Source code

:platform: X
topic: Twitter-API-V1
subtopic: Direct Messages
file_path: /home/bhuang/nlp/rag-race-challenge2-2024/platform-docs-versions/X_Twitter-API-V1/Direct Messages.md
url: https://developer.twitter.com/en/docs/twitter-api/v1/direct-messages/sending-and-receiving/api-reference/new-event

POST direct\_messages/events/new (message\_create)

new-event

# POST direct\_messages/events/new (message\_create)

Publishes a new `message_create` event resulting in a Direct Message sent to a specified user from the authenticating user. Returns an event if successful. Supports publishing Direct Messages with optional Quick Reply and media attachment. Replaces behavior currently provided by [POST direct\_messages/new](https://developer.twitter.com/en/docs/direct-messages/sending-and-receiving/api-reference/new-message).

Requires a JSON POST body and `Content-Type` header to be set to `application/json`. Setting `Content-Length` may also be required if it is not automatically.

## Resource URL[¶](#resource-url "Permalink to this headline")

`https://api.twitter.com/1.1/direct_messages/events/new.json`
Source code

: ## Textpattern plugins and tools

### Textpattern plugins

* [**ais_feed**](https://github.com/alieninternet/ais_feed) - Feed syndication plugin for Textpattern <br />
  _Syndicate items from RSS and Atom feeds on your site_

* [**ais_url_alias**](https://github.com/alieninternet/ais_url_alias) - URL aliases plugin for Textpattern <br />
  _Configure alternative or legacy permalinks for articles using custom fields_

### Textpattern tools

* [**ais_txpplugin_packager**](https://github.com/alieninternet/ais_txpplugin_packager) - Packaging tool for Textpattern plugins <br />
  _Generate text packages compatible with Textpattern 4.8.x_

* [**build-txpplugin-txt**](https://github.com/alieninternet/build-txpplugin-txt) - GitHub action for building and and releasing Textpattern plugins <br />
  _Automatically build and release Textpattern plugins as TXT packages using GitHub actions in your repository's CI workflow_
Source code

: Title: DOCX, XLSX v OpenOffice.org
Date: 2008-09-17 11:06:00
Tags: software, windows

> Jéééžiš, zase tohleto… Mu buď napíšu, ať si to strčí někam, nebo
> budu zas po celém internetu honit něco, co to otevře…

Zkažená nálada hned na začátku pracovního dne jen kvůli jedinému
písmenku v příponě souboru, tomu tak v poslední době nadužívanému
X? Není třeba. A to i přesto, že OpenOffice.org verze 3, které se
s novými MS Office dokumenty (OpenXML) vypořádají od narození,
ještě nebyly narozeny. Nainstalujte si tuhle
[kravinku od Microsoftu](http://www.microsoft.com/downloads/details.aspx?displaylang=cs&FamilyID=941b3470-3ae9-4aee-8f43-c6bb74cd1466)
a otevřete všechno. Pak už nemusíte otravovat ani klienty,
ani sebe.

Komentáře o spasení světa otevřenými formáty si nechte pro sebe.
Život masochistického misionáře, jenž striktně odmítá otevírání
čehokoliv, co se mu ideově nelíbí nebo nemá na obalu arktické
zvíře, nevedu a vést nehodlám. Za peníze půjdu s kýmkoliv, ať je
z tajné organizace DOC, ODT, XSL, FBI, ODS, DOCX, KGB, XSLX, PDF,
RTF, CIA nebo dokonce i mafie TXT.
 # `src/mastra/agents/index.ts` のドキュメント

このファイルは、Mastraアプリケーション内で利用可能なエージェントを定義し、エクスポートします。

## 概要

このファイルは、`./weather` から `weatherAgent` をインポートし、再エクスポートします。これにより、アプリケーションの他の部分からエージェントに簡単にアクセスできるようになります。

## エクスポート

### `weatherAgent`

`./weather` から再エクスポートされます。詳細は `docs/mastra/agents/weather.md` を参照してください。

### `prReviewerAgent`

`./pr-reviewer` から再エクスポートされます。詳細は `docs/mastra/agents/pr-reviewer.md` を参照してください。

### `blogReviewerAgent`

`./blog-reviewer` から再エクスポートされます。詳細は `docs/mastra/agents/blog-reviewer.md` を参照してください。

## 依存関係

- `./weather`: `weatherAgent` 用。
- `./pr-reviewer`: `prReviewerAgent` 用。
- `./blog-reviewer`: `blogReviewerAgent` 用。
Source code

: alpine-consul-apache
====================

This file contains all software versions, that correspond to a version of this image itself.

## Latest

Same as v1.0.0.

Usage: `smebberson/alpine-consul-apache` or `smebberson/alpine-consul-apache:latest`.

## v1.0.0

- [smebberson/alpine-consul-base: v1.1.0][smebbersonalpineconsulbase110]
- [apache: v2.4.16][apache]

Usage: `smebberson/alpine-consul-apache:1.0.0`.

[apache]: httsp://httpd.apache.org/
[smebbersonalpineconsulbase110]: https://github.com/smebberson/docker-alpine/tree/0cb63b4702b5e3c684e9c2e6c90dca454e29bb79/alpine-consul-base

_ _ _ _ _

Looking at the data above, return every line from the one with "plugins and tools" down to the one with "strčí někam, nebo", exactly and inclusively.

* [Result of this task]:
: ## Textpattern plugins and tools

### Textpattern plugins

* [**ais_feed**](https://github.com/alieninternet/ais_feed) - Feed syndication plugin for Textpattern <br />
  _Syndicate items from RSS and Atom feeds on your site_

* [**ais_url_alias**](https://github.com/alieninternet/ais_url_alias) - URL aliases plugin for Textpattern <br />
  _Configure alternative or legacy permalinks for articles using custom fields_

### Textpattern tools

* [**ais_txpplugin_packager**](https://github.com/alieninternet/ais_txpplugin_packager) - Packaging tool for Textpattern plugins <br />
  _Generate text packages compatible with Textpattern 4.8.x_

* [**build-txpplugin-txt**](https://github.com/alieninternet/build-txpplugin-txt) - GitHub action for building and and releasing Textpattern plugins <br />
  _Automatically build and release Textpattern plugins as TXT packages using GitHub actions in your repository's CI workflow_
Source code

: Title: DOCX, XLSX v OpenOffice.org
Date: 2008-09-17 11:06:00
Tags: software, windows

> Jéééžiš, zase tohleto… Mu buď napíšu, ať si to strčí někam, nebo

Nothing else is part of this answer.